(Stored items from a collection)
· · · · · · ·
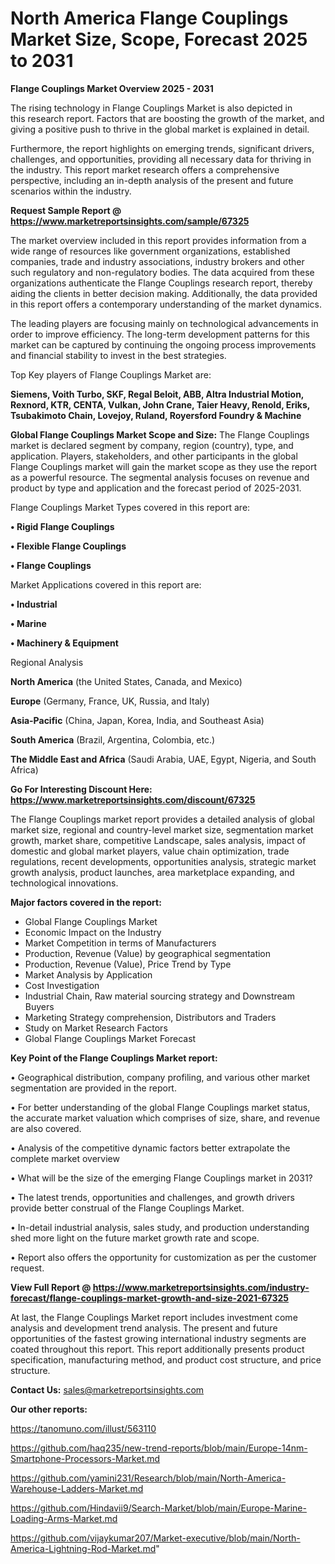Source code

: # North America Flange Couplings Market Size, Scope, Forecast 2025 to 2031

<Strong> Flange Couplings Market Overview 2025 - 2031</strong>

The rising technology in Flange Couplings Market is also depicted in this research report. Factors that are boosting the growth of the market, and giving a positive push to thrive in the global market is explained in detail.

Furthermore, the report highlights on emerging trends, significant drivers, challenges, and opportunities, providing all necessary data for thriving in the industry. This report market research offers a comprehensive perspective, including an in-depth analysis of the present and future scenarios within the industry.

<strong>Request Sample Report @ <a href=https://www.marketreportsinsights.com/sample/67325>https://www.marketreportsinsights.com/sample/67325</a></strong>

The market overview included in this report provides information from a wide range of resources like government organizations, established companies, trade and industry associations, industry brokers and other such regulatory and non-regulatory bodies. The data acquired from these organizations authenticate the Flange Couplings research report, thereby aiding the clients in better decision making. Additionally, the data provided in this report offers a contemporary understanding of the market dynamics.

The leading players are focusing mainly on technological advancements in order to improve efficiency. The long-term development patterns for this market can be captured by continuing the ongoing process improvements and financial stability to invest in the best strategies.

Top Key players of Flange Couplings Market are:

<strong>Siemens, Voith Turbo, SKF, Regal Beloit, ABB, Altra Industrial Motion, Rexnord, KTR, CENTA, Vulkan, John Crane, Taier Heavy, Renold, Eriks, Tsubakimoto Chain, Lovejoy, Ruland, Royersford Foundry & Machine</strong>

<strong><b>Global Flange Couplings Market Scope and Size:</b></strong>
The Flange Couplings market is declared segment by company, region (country), type, and application. Players, stakeholders, and other participants in the global Flange Couplings market will gain the market scope as they use the report as a powerful resource. The segmental analysis focuses on revenue and product by type and application and the forecast period of 2025-2031.

Flange Couplings Market Types covered in this report are:

<strong>• Rigid Flange Couplings

• Flexible Flange Couplings

• Flange Couplings</strong>

Market Applications covered in this report are:

<strong>• Industrial

• Marine

• Machinery & Equipment</strong> 

Regional Analysis

<strong>North America</strong> (the United States, Canada, and Mexico)

<strong>Europe</strong> (Germany, France, UK, Russia, and Italy)

<strong>Asia-Pacific</strong> (China, Japan, Korea, India, and Southeast Asia)

<strong>South America</strong> (Brazil, Argentina, Colombia, etc.)

<strong>The Middle East and Africa</strong> (Saudi Arabia, UAE, Egypt, Nigeria, and South Africa)

<strong>Go For Interesting Discount Here: <a href=https://www.marketreportsinsights.com/discount/67325>https://www.marketreportsinsights.com/discount/67325</a></strong>

The Flange Couplings market report provides a detailed analysis of global market size, regional and country-level market size, segmentation market growth, market share, competitive Landscape, sales analysis, impact of domestic and global market players, value chain optimization, trade regulations, recent developments, opportunities analysis, strategic market growth analysis, product launches, area marketplace expanding, and technological innovations.

<strong><b>Major factors covered in the report:</b></strong>
<ul>
  <li>Global Flange Couplings Market </li>
  <li>Economic Impact on the Industry</li>
  <li>Market Competition in terms of Manufacturers</li>
  <li>Production, Revenue (Value) by geographical segmentation</li>
  <li>Production, Revenue (Value), Price Trend by Type</li>
  <li>Market Analysis by Application</li>
  <li>Cost Investigation</li>
  <li>Industrial Chain, Raw material sourcing strategy and Downstream Buyers</li>
  <li>Marketing Strategy comprehension, Distributors and Traders</li>
  <li>Study on Market Research Factors</li>
  <li>Global Flange Couplings Market Forecast</li>
</ul>

<strong><b>Key Point of the Flange Couplings Market report:</b></strong>

• Geographical distribution, company profiling, and various other market segmentation are provided in the report.

• For better understanding of the global Flange Couplings market status, the accurate market valuation which comprises of size, share, and revenue are also covered.

• Analysis of the competitive dynamic factors better extrapolate the complete market overview

• What will be the size of the emerging Flange Couplings market in 2031?

• The latest trends, opportunities and challenges, and growth drivers provide better construal of the Flange Couplings Market.

• In-detail industrial analysis, sales study, and production understanding shed more light on the future market growth rate and scope.

• Report also offers the opportunity for customization as per the customer request.

<strong><b>View Full Report @ <a href=https://www.marketreportsinsights.com/industry-forecast/flange-couplings-market-growth-and-size-2021-67325>https://www.marketreportsinsights.com/industry-forecast/flange-couplings-market-growth-and-size-2021-67325</a></b></strong>


At last, the Flange Couplings Market report includes investment come analysis and development trend analysis. The present and future opportunities of the fastest growing international industry segments are coated throughout this report. This report additionally presents product specification, manufacturing method, and product cost structure, and price structure.

<strong>Contact Us:</strong>
sales@marketreportsinsights.com

<strong>Our other reports:</strong>

<a href=https://tanomuno.com/illust/563110>https://tanomuno.com/illust/563110</a>

<a href=https://github.com/haq235/new-trend-reports/blob/main/Europe-14nm-Smartphone-Processors-Market.md>https://github.com/haq235/new-trend-reports/blob/main/Europe-14nm-Smartphone-Processors-Market.md</a>

<a href=https://github.com/yamini231/Research/blob/main/North-America-Warehouse-Ladders-Market.md>https://github.com/yamini231/Research/blob/main/North-America-Warehouse-Ladders-Market.md</a>

<a href=https://github.com/Hindavii9/Search-Market/blob/main/Europe-Marine-Loading-Arms-Market.md>https://github.com/Hindavii9/Search-Market/blob/main/Europe-Marine-Loading-Arms-Market.md</a>

<a href=https://github.com/vijaykumar207/Market-executive/blob/main/North-America-Lightning-Rod-Market.md>https://github.com/vijaykumar207/Market-executive/blob/main/North-America-Lightning-Rod-Market.md</a>"
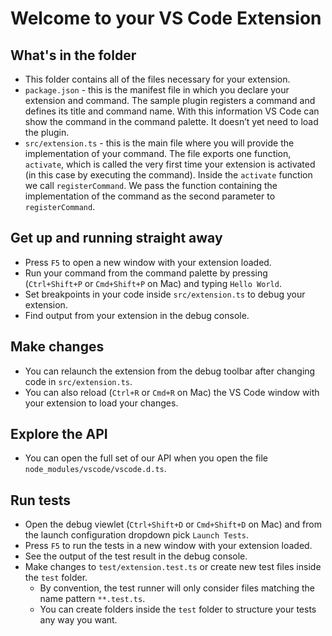 # Welcome to your VS Code Extension

## What's in the folder

- This folder contains all of the files necessary for your extension.
- `package.json` - this is the manifest file in which you declare your extension
  and command. The sample plugin registers a command and defines its title and
  command name. With this information VS Code can show the command in the
  command palette. It doesn’t yet need to load the plugin.
- `src/extension.ts` - this is the main file where you will provide the
  implementation of your command. The file exports one function, `activate`,
  which is called the very first time your extension is activated (in this case
  by executing the command). Inside the `activate` function we call
  `registerCommand`. We pass the function containing the implementation of the
  command as the second parameter to `registerCommand`.

## Get up and running straight away

- Press `F5` to open a new window with your extension loaded.
- Run your command from the command palette by pressing (`Ctrl+Shift+P` or
  `Cmd+Shift+P` on Mac) and typing `Hello World`.
- Set breakpoints in your code inside `src/extension.ts` to debug your
  extension.
- Find output from your extension in the debug console.

## Make changes

- You can relaunch the extension from the debug toolbar after changing code in
  `src/extension.ts`.
- You can also reload (`Ctrl+R` or `Cmd+R` on Mac) the VS Code window with your
  extension to load your changes.

## Explore the API

- You can open the full set of our API when you open the file
  `node_modules/vscode/vscode.d.ts`.

## Run tests

- Open the debug viewlet (`Ctrl+Shift+D` or `Cmd+Shift+D` on Mac) and from the
  launch configuration dropdown pick `Launch Tests`.
- Press `F5` to run the tests in a new window with your extension loaded.
- See the output of the test result in the debug console.
- Make changes to `test/extension.test.ts` or create new test files inside the
  `test` folder.
  - By convention, the test runner will only consider files matching the name
    pattern `**.test.ts`.
  - You can create folders inside the `test` folder to structure your tests any
    way you want.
· · · · · · ·
Work order: Reproduce every entry exactly, but omit each picture.

Written answer:
Source code

: # North America Flange Couplings Market Size, Scope, Forecast 2025 to 2031

<Strong> Flange Couplings Market Overview 2025 - 2031</strong>

The rising technology in Flange Couplings Market is also depicted in this research report. Factors that are boosting the growth of the market, and giving a positive push to thrive in the global market is explained in detail.

Furthermore, the report highlights on emerging trends, significant drivers, challenges, and opportunities, providing all necessary data for thriving in the industry. This report market research offers a comprehensive perspective, including an in-depth analysis of the present and future scenarios within the industry.

<strong>Request Sample Report @ <a href=https://www.marketreportsinsights.com/sample/67325>https://www.marketreportsinsights.com/sample/67325</a></strong>

The market overview included in this report provides information from a wide range of resources like government organizations, established companies, trade and industry associations, industry brokers and other such regulatory and non-regulatory bodies. The data acquired from these organizations authenticate the Flange Couplings research report, thereby aiding the clients in better decision making. Additionally, the data provided in this report offers a contemporary understanding of the market dynamics.

The leading players are focusing mainly on technological advancements in order to improve efficiency. The long-term development patterns for this market can be captured by continuing the ongoing process improvements and financial stability to invest in the best strategies.

Top Key players of Flange Couplings Market are:

<strong>Siemens, Voith Turbo, SKF, Regal Beloit, ABB, Altra Industrial Motion, Rexnord, KTR, CENTA, Vulkan, John Crane, Taier Heavy, Renold, Eriks, Tsubakimoto Chain, Lovejoy, Ruland, Royersford Foundry & Machine</strong>

<strong><b>Global Flange Couplings Market Scope and Size:</b></strong>
The Flange Couplings market is declared segment by company, region (country), type, and application. Players, stakeholders, and other participants in the global Flange Couplings market will gain the market scope as they use the report as a powerful resource. The segmental analysis focuses on revenue and product by type and application and the forecast period of 2025-2031.

Flange Couplings Market Types covered in this report are:

<strong>• Rigid Flange Couplings

• Flexible Flange Couplings

• Flange Couplings</strong>

Market Applications covered in this report are:

<strong>• Industrial

• Marine

• Machinery & Equipment</strong> 

Regional Analysis

<strong>North America</strong> (the United States, Canada, and Mexico)

<strong>Europe</strong> (Germany, France, UK, Russia, and Italy)

<strong>Asia-Pacific</strong> (China, Japan, Korea, India, and Southeast Asia)

<strong>South America</strong> (Brazil, Argentina, Colombia, etc.)

<strong>The Middle East and Africa</strong> (Saudi Arabia, UAE, Egypt, Nigeria, and South Africa)

<strong>Go For Interesting Discount Here: <a href=https://www.marketreportsinsights.com/discount/67325>https://www.marketreportsinsights.com/discount/67325</a></strong>

The Flange Couplings market report provides a detailed analysis of global market size, regional and country-level market size, segmentation market growth, market share, competitive Landscape, sales analysis, impact of domestic and global market players, value chain optimization, trade regulations, recent developments, opportunities analysis, strategic market growth analysis, product launches, area marketplace expanding, and technological innovations.

<strong><b>Major factors covered in the report:</b></strong>
<ul>
  <li>Global Flange Couplings Market </li>
  <li>Economic Impact on the Industry</li>
  <li>Market Competition in terms of Manufacturers</li>
  <li>Production, Revenue (Value) by geographical segmentation</li>
  <li>Production, Revenue (Value), Price Trend by Type</li>
  <li>Market Analysis by Application</li>
  <li>Cost Investigation</li>
  <li>Industrial Chain, Raw material sourcing strategy and Downstream Buyers</li>
  <li>Marketing Strategy comprehension, Distributors and Traders</li>
  <li>Study on Market Research Factors</li>
  <li>Global Flange Couplings Market Forecast</li>
</ul>

<strong><b>Key Point of the Flange Couplings Market report:</b></strong>

• Geographical distribution, company profiling, and various other market segmentation are provided in the report.

• For better understanding of the global Flange Couplings market status, the accurate market valuation which comprises of size, share, and revenue are also covered.

• Analysis of the competitive dynamic factors better extrapolate the complete market overview

• What will be the size of the emerging Flange Couplings market in 2031?

• The latest trends, opportunities and challenges, and growth drivers provide better construal of the Flange Couplings Market.

• In-detail industrial analysis, sales study, and production understanding shed more light on the future market growth rate and scope.

• Report also offers the opportunity for customization as per the customer request.

<strong><b>View Full Report @ <a href=https://www.marketreportsinsights.com/industry-forecast/flange-couplings-market-growth-and-size-2021-67325>https://www.marketreportsinsights.com/industry-forecast/flange-couplings-market-growth-and-size-2021-67325</a></b></strong>


At last, the Flange Couplings Market report includes investment come analysis and development trend analysis. The present and future opportunities of the fastest growing international industry segments are coated throughout this report. This report additionally presents product specification, manufacturing method, and product cost structure, and price structure.

<strong>Contact Us:</strong>
sales@marketreportsinsights.com

<strong>Our other reports:</strong>

<a href=https://tanomuno.com/illust/563110>https://tanomuno.com/illust/563110</a>

<a href=https://github.com/haq235/new-trend-reports/blob/main/Europe-14nm-Smartphone-Processors-Market.md>https://github.com/haq235/new-trend-reports/blob/main/Europe-14nm-Smartphone-Processors-Market.md</a>

<a href=https://github.com/yamini231/Research/blob/main/North-America-Warehouse-Ladders-Market.md>https://github.com/yamini231/Research/blob/main/North-America-Warehouse-Ladders-Market.md</a>

<a href=https://github.com/Hindavii9/Search-Market/blob/main/Europe-Marine-Loading-Arms-Market.md>https://github.com/Hindavii9/Search-Market/blob/main/Europe-Marine-Loading-Arms-Market.md</a>

<a href=https://github.com/vijaykumar207/Market-executive/blob/main/North-America-Lightning-Rod-Market.md>https://github.com/vijaykumar207/Market-executive/blob/main/North-America-Lightning-Rod-Market.md</a>"
 # Welcome to your VS Code Extension

## What's in the folder

- This folder contains all of the files necessary for your extension.
- `package.json` - this is the manifest file in which you declare your extension
  and command. The sample plugin registers a command and defines its title and
  command name. With this information VS Code can show the command in the
  command palette. It doesn’t yet need to load the plugin.
- `src/extension.ts` - this is the main file where you will provide the
  implementation of your command. The file exports one function, `activate`,
  which is called the very first time your extension is activated (in this case
  by executing the command). Inside the `activate` function we call
  `registerCommand`. We pass the function containing the implementation of the
  command as the second parameter to `registerCommand`.

## Get up and running straight away

- Press `F5` to open a new window with your extension loaded.
- Run your command from the command palette by pressing (`Ctrl+Shift+P` or
  `Cmd+Shift+P` on Mac) and typing `Hello World`.
- Set breakpoints in your code inside `src/extension.ts` to debug your
  extension.
- Find output from your extension in the debug console.

## Make changes

- You can relaunch the extension from the debug toolbar after changing code in
  `src/extension.ts`.
- You can also reload (`Ctrl+R` or `Cmd+R` on Mac) the VS Code window with your
  extension to load your changes.

## Explore the API

- You can open the full set of our API when you open the file
  `node_modules/vscode/vscode.d.ts`.

## Run tests

- Open the debug viewlet (`Ctrl+Shift+D` or `Cmd+Shift+D` on Mac) and from the
  launch configuration dropdown pick `Launch Tests`.
- Press `F5` to run the tests in a new window with your extension loaded.
- See the output of the test result in the debug console.
- Make changes to `test/extension.test.ts` or create new test files inside the
  `test` folder.
  - By convention, the test runner will only consider files matching the name
    pattern `**.test.ts`.
  - You can create folders inside the `test` folder to structure your tests any
    way you want.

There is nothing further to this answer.